> _Aim of the task_:
Check every line of the material below for "labelenumi". Give the number of lines that have it, and only that.

> _Source records_:

□ □ □ □

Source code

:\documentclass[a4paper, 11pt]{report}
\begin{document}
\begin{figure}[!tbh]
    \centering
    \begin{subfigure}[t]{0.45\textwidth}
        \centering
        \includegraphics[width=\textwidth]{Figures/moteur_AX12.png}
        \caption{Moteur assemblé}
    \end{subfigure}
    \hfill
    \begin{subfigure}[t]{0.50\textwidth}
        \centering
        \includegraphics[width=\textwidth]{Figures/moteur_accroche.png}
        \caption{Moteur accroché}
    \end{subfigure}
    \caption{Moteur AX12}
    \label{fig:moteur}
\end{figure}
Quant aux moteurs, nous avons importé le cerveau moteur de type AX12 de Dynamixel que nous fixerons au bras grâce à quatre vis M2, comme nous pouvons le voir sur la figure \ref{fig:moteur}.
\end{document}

□ □ □ □

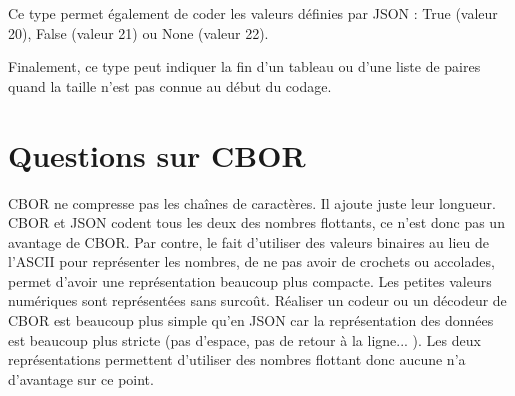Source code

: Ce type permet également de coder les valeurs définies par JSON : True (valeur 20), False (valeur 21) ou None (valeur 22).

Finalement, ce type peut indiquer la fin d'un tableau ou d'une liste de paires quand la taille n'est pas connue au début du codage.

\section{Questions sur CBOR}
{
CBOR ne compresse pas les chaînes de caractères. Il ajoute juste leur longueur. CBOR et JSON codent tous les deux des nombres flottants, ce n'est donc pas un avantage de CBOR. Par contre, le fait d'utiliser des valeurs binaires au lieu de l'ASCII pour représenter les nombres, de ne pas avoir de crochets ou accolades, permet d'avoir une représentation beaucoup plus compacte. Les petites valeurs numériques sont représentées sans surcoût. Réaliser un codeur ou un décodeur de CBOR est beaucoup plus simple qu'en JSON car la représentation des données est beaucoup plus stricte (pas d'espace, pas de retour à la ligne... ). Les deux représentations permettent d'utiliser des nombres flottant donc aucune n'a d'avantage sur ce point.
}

□ □ □ □

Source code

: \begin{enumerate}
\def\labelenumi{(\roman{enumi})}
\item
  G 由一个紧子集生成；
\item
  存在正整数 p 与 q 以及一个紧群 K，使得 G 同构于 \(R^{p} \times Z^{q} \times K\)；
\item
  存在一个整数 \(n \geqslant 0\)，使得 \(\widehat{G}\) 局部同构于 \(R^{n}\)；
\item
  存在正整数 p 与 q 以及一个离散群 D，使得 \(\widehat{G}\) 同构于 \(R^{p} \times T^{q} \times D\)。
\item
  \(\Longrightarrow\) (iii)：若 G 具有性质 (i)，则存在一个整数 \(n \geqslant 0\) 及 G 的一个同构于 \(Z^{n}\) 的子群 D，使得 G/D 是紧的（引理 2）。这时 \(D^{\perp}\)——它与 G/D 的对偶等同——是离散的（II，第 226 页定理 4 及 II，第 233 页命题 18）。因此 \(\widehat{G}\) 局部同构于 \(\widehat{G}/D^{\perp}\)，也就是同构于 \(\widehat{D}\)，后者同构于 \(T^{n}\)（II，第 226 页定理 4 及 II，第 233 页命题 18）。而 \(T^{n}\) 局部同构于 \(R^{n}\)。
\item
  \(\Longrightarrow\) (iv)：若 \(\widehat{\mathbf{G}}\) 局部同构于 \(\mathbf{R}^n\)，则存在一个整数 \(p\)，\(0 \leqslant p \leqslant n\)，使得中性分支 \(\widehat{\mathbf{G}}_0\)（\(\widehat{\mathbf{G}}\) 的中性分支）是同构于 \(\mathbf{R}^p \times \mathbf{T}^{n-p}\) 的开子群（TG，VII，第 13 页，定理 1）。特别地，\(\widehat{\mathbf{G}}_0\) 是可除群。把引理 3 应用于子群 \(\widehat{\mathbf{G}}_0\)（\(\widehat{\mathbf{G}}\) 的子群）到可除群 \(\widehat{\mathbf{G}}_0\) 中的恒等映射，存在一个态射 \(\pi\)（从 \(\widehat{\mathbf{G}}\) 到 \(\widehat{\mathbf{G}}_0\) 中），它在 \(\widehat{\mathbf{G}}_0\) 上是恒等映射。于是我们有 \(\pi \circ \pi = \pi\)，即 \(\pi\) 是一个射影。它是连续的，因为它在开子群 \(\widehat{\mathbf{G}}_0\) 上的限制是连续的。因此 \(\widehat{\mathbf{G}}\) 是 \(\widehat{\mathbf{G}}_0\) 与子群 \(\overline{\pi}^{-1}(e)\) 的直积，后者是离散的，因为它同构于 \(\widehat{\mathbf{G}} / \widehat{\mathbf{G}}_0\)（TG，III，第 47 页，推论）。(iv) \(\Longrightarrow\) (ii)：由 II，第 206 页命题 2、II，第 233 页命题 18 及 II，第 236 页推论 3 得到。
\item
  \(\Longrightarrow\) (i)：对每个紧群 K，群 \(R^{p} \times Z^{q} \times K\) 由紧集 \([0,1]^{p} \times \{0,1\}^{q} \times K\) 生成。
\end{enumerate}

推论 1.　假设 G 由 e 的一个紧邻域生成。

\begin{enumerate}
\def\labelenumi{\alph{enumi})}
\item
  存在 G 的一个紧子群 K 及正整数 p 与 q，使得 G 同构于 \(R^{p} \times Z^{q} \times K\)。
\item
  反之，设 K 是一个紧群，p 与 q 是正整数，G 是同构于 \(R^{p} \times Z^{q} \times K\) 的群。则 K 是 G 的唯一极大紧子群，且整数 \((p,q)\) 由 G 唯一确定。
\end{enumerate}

□ □ □ □

> _Result of the exercise_:
2